* _Exercise directions_
From the records below, set down exactly the lines starting with the line that contains "## Contributing" and going on through the line that contains "1. Code style is the same". Nothing else is wanted.

[Stored data]
= = = =
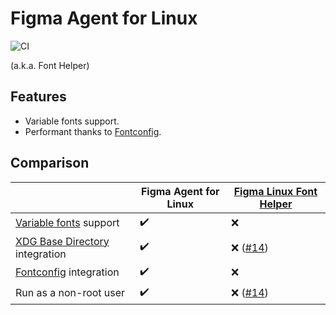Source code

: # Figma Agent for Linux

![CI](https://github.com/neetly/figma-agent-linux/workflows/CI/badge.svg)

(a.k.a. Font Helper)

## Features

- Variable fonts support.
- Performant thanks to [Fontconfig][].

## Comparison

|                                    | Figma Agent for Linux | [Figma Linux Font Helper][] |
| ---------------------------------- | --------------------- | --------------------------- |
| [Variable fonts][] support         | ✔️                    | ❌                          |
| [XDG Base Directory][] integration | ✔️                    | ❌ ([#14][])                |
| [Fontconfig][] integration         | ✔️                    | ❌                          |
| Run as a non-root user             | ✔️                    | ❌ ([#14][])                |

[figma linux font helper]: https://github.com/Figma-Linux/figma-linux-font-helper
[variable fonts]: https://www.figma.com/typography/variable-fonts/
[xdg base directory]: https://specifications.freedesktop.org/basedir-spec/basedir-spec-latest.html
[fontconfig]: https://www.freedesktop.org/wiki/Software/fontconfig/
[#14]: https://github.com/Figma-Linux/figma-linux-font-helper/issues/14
= = = =
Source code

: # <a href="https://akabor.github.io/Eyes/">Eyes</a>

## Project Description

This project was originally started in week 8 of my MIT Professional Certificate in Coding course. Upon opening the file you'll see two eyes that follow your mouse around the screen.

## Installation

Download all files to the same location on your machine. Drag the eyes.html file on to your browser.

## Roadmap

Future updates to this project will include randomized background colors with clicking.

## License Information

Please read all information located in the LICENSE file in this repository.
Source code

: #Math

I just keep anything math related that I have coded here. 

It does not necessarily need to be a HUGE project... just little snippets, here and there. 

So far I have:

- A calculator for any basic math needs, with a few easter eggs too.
= = = =
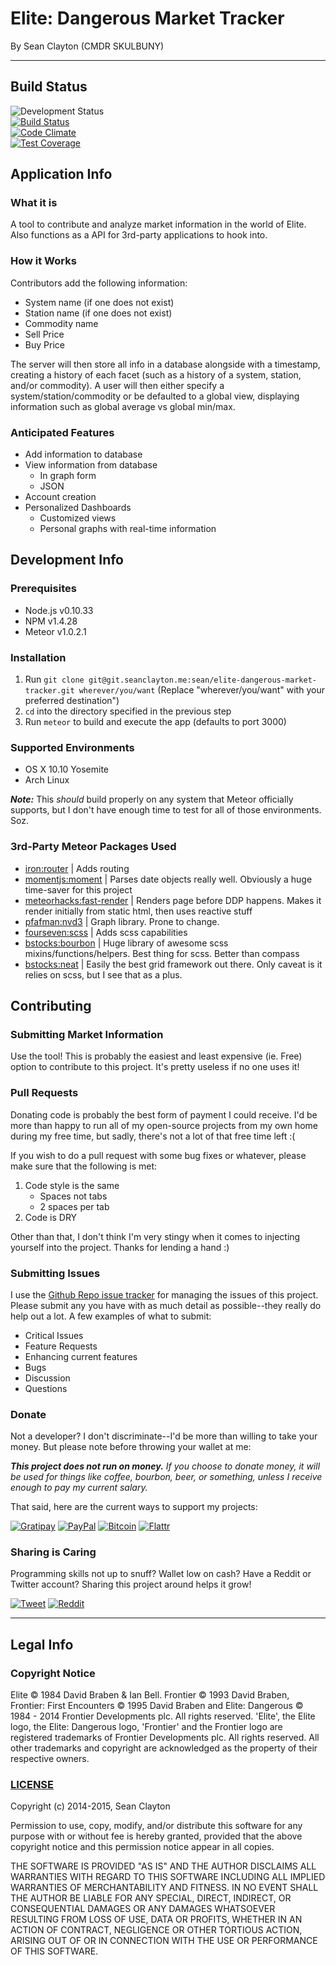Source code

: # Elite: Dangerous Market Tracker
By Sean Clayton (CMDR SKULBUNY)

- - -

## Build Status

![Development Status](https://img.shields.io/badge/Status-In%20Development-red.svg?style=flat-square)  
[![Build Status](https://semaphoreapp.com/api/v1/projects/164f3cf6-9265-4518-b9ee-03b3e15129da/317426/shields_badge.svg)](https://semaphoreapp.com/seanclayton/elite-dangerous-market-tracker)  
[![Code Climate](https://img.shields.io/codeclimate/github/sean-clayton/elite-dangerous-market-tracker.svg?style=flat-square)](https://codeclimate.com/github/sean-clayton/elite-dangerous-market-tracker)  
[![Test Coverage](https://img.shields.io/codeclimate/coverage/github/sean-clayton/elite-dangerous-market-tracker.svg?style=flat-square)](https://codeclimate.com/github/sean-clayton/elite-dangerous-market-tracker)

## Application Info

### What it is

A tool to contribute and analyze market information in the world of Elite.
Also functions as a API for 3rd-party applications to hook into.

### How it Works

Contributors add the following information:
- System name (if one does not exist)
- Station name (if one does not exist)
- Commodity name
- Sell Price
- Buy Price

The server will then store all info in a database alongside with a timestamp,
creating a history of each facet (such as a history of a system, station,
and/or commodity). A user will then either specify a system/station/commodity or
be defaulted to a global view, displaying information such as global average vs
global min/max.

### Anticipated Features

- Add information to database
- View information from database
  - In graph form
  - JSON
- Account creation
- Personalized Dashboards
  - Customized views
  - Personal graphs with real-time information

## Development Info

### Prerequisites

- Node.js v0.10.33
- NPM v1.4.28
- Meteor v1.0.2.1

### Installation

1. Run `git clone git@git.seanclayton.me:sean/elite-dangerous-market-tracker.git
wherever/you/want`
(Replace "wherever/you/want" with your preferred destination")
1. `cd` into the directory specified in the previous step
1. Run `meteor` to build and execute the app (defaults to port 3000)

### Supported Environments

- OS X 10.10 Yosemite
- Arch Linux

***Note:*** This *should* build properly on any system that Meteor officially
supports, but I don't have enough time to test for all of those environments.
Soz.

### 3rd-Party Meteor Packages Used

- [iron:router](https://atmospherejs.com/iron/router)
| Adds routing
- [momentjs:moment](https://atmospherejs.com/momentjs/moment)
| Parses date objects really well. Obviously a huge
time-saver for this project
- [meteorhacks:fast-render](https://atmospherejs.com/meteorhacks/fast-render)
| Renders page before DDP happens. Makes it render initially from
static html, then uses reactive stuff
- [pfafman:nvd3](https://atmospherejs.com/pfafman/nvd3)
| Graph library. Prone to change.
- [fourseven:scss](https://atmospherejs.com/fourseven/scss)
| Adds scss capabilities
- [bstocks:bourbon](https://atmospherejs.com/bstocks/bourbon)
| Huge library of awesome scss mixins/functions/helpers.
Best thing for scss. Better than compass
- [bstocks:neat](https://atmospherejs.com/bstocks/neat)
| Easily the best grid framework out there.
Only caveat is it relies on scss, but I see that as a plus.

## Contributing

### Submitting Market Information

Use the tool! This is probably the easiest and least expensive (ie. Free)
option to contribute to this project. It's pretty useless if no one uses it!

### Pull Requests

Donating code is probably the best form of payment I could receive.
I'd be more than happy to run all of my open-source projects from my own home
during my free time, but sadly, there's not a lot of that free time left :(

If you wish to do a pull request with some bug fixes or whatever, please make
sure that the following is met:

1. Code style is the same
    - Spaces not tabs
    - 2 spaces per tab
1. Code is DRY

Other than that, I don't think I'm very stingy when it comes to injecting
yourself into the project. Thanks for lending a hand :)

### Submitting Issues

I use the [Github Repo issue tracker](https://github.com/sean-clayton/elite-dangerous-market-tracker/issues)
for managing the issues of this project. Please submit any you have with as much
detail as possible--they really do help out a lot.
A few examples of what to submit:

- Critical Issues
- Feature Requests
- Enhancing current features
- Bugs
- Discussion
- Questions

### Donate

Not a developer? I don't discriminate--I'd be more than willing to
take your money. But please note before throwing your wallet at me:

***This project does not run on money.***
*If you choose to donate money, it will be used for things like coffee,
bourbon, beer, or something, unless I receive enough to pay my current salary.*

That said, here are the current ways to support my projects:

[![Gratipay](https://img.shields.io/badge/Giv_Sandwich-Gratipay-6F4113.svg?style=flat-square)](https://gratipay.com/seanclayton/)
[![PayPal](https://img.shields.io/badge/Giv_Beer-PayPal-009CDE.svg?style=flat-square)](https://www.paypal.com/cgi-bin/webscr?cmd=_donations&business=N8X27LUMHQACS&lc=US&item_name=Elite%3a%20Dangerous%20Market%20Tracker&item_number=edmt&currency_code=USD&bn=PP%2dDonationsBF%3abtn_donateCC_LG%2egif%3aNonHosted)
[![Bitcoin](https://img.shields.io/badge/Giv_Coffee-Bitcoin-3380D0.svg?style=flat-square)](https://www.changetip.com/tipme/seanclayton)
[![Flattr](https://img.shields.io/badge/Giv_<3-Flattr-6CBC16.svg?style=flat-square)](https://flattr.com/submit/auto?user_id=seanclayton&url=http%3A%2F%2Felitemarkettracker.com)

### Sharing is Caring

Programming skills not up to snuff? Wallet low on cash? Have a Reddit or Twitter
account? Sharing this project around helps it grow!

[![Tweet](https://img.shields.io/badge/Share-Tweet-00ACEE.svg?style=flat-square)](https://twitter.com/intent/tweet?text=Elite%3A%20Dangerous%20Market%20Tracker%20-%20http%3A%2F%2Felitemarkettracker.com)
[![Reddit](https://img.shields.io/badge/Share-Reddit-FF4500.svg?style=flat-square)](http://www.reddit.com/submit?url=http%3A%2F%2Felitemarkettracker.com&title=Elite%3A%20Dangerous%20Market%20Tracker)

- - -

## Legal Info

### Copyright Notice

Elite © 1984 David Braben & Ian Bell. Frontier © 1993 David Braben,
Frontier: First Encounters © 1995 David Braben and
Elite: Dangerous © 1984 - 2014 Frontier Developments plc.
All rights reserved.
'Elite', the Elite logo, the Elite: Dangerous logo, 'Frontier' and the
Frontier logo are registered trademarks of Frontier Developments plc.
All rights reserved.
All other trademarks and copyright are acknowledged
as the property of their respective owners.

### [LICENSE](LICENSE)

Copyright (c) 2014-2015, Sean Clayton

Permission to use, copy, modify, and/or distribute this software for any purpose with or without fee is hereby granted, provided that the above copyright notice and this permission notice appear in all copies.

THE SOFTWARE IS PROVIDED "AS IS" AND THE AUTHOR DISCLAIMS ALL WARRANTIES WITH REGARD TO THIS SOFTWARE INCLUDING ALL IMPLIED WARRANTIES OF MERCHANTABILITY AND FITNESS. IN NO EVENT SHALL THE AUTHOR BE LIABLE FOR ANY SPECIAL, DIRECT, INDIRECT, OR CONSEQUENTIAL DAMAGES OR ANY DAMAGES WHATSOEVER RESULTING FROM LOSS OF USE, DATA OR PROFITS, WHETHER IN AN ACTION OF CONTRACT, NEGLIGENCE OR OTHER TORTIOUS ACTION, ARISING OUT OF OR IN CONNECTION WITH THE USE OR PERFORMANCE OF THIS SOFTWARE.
= = = =
* _Solution_
## Contributing

### Submitting Market Information

Use the tool! This is probably the easiest and least expensive (ie. Free)
option to contribute to this project. It's pretty useless if no one uses it!

### Pull Requests

Donating code is probably the best form of payment I could receive.
I'd be more than happy to run all of my open-source projects from my own home
during my free time, but sadly, there's not a lot of that free time left :(

If you wish to do a pull request with some bug fixes or whatever, please make
sure that the following is met:

1. Code style is the same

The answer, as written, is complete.